The event, which draws up to 20,000 amateur radio operators, continues through Sunday.
Video here (Warning: video of UOO flato damage is not pretty. Think of the movie "Pink Flamingos'.)
We met up with Louis WA3YMH, who we hadn't seen in 20 years (not counting Facebook) and we all made various small scale purchases of antenna wire and connectors - except for Jim and Rick who made extraordinarily expensive purchases of SW receivers and 2M rigs respectively. Seeing that, my CW hand dragged me back to the Begali booth where I played with the Mono Sculpture paddle some more - and the right side of my brain gave up. I went to buy the key but it turned out they wouldn't take a credit card and I had forgotten to bring a check. Phew.

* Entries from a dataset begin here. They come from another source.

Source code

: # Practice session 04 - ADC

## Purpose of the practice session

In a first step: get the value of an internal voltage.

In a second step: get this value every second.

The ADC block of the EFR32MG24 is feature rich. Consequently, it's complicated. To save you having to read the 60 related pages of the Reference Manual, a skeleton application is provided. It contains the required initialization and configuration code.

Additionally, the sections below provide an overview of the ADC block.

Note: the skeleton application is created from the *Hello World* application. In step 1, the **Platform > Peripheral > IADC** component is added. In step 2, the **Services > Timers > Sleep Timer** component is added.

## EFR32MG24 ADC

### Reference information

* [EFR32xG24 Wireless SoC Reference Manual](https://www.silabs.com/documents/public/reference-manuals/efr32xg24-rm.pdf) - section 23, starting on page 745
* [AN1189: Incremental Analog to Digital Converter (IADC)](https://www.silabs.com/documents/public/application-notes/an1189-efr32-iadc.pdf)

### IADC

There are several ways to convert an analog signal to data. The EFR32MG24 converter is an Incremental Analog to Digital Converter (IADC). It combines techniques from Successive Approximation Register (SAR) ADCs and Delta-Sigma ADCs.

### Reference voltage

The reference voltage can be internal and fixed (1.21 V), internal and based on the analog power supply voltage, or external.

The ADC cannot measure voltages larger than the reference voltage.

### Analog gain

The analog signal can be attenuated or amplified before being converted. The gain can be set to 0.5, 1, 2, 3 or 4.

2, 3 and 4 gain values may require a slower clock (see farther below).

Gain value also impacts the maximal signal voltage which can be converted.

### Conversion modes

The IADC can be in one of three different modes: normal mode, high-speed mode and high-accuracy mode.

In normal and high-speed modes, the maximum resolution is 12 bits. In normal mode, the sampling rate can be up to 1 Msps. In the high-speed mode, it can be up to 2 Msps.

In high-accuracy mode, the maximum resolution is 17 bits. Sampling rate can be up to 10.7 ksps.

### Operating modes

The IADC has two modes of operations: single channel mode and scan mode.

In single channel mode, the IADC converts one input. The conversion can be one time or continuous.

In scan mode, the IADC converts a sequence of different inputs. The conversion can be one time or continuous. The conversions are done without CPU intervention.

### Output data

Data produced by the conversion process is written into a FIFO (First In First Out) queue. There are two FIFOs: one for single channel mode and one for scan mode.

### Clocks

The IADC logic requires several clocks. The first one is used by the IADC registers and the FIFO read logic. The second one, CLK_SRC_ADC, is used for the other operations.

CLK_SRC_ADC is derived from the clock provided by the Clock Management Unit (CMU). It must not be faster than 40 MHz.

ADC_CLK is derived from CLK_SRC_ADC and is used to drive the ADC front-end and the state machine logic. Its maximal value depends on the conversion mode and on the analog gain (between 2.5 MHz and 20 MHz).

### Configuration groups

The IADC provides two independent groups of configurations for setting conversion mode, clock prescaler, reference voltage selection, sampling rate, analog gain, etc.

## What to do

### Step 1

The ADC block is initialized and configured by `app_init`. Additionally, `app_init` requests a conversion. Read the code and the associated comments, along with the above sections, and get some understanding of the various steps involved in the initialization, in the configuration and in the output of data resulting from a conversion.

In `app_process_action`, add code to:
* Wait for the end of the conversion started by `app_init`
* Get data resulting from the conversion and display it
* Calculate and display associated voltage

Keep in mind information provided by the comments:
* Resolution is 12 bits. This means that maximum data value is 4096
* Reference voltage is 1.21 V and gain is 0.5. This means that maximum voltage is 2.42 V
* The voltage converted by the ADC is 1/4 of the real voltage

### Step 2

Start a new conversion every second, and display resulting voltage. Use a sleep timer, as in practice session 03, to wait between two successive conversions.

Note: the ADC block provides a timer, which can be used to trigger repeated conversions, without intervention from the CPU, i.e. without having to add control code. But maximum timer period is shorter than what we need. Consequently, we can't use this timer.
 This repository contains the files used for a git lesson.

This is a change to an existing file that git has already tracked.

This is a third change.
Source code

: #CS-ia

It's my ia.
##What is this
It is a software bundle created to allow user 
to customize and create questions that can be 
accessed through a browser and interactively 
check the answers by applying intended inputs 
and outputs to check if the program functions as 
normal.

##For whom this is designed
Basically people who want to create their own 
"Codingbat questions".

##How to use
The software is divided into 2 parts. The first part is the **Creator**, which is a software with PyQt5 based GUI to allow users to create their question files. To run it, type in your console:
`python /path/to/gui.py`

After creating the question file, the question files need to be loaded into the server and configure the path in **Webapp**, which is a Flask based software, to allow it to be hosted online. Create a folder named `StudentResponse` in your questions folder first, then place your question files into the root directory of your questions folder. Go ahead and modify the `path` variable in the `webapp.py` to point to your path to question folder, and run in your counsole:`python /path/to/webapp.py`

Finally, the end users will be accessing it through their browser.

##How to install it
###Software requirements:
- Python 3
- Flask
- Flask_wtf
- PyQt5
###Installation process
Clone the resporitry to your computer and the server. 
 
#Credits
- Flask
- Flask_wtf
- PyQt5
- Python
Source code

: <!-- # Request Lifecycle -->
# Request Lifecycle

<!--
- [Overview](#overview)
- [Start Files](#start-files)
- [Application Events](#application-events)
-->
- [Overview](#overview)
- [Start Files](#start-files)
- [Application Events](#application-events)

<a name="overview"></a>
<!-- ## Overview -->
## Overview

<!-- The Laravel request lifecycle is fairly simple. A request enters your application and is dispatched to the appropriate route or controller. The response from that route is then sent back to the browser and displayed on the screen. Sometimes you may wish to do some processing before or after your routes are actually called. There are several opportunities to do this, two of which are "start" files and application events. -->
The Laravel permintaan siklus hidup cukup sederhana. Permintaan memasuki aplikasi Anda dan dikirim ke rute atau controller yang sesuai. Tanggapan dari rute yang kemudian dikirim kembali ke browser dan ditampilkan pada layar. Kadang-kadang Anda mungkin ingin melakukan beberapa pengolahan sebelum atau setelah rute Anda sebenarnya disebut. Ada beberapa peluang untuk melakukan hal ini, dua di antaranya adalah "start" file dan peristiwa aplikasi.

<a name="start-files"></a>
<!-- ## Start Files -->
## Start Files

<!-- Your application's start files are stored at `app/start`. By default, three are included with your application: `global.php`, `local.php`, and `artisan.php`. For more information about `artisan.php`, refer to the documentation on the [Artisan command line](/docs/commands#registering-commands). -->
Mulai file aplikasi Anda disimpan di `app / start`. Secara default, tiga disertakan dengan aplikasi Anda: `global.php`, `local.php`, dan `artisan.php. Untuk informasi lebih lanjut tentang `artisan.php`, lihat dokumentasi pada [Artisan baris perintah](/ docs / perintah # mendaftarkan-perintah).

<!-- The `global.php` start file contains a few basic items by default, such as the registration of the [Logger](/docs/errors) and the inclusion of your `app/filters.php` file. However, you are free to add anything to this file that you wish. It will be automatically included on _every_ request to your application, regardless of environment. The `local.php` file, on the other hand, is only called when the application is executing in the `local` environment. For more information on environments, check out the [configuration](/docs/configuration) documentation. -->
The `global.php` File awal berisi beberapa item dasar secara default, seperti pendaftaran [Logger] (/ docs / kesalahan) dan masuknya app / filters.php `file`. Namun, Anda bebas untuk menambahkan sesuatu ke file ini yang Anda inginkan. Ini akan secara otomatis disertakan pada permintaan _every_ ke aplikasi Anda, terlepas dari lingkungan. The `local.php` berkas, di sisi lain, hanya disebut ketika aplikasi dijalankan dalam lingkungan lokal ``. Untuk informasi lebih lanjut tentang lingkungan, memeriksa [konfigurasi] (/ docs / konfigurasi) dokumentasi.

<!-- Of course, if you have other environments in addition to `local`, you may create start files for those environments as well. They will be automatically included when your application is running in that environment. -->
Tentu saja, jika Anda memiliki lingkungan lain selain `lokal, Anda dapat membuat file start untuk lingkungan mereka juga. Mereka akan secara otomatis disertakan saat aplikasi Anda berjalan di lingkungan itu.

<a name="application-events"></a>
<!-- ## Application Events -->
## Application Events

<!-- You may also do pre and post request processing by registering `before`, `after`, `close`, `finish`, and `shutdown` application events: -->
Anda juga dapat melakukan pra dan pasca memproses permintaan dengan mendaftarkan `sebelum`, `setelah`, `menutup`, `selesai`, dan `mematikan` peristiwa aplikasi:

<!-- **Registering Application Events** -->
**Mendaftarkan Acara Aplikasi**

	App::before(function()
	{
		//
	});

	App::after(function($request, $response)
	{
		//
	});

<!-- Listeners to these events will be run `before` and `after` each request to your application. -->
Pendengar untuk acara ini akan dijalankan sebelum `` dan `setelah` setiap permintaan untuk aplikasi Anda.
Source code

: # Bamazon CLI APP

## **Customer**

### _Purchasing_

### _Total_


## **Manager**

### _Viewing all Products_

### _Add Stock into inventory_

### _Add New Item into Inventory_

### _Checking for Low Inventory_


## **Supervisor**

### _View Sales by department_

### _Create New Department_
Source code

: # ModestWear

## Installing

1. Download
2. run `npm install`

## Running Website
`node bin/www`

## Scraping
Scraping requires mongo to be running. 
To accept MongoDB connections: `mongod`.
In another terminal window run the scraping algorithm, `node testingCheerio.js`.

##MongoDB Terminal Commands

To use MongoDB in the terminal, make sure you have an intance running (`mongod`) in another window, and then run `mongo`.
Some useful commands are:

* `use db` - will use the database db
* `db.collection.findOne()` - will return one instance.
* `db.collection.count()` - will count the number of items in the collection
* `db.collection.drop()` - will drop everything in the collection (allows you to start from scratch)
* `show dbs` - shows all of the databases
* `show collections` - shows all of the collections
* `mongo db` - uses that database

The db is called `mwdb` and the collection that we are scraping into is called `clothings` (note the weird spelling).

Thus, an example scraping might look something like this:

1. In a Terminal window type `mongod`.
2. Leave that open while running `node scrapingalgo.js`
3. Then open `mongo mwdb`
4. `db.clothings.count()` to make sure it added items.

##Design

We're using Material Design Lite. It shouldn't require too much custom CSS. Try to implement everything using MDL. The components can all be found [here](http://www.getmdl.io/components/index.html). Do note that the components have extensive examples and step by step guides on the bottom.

However, Ken decided to facilitate my CW hand's addiction and gave it a micro-loan in the form of a check. Badda bing, badda boom - I had a gorgeous new CW key in my possession. Big deal - I wouldn't be able to pay for food for my family, but my Morse code would be silky smooth.
The ham radio equivalent of having a Porsche and a Ferrari in your garage. The Begali Morse Sculpture on the left and the N3ZN ZN-8 on the right.
I had originally planned to stay late to go to the contesting hospitality suites later Saturday night, but we we were all wiped by 4pm and headed back to Columbus. We had a fine meal at the Wildflower Cafe, Rick made us watch Stripperalla on his fancy schmancy home entertainment system (after we recruited a quantum physicist, a nutritionist and a candlestick maker to help us figure out how to do Netflix online through his system) and off to bed. On the drive back Sunday, we fulfilled one of Jim's lifelong goals and and ate enormous breakfasts at the Cracker Barrel restaurant in Morgantown WV and then we were home.
Business travel took me away immediately, but this coming weekend I should get to play with the new key.